Collected data
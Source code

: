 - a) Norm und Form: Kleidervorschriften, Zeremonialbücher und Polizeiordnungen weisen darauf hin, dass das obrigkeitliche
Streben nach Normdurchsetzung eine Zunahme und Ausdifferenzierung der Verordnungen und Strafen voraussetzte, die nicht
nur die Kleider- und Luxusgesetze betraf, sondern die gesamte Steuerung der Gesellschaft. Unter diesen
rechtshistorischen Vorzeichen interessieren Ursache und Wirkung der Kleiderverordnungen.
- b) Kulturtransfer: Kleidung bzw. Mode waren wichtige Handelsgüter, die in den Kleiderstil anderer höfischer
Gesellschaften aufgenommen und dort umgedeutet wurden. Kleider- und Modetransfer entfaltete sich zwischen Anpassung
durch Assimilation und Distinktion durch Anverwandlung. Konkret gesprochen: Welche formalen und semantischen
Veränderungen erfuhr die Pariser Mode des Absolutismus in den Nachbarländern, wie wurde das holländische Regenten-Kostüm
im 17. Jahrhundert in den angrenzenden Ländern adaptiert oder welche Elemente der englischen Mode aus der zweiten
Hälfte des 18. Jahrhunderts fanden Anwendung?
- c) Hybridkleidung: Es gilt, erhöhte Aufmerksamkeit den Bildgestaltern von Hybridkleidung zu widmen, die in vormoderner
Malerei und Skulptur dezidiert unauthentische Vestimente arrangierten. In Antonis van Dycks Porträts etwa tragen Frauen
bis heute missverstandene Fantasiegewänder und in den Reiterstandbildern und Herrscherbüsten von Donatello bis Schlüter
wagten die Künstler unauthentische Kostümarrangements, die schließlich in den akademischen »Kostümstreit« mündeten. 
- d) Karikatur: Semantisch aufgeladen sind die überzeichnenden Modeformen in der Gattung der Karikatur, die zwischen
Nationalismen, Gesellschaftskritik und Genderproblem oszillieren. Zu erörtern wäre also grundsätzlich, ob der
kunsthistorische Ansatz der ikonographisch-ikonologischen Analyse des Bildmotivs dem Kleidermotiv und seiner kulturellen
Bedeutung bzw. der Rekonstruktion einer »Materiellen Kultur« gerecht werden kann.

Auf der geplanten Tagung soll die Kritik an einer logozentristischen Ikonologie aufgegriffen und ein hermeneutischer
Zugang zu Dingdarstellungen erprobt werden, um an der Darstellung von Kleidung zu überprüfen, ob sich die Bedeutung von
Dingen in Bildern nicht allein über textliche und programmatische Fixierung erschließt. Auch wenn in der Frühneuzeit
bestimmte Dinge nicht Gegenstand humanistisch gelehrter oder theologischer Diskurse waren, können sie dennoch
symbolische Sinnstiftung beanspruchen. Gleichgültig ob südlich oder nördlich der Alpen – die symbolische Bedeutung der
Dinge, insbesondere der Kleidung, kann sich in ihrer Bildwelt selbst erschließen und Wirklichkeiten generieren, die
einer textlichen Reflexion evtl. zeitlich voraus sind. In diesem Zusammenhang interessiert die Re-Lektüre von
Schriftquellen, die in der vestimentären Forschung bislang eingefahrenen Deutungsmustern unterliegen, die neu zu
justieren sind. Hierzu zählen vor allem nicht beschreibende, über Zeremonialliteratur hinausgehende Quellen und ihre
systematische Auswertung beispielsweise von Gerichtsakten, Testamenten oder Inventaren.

Exercise: Scan the lines above for the word "sind". Return each one that has it.

The completed task:
- d) Karikatur: Semantisch aufgeladen sind die überzeichnenden Modeformen in der Gattung der Karikatur, die zwischen
einer textlichen Reflexion evtl. zeitlich voraus sind. In diesem Zusammenhang interessiert die Re-Lektüre von
justieren sind. Hierzu zählen vor allem nicht beschreibende, über Zeremonialliteratur hinausgehende Quellen und ihre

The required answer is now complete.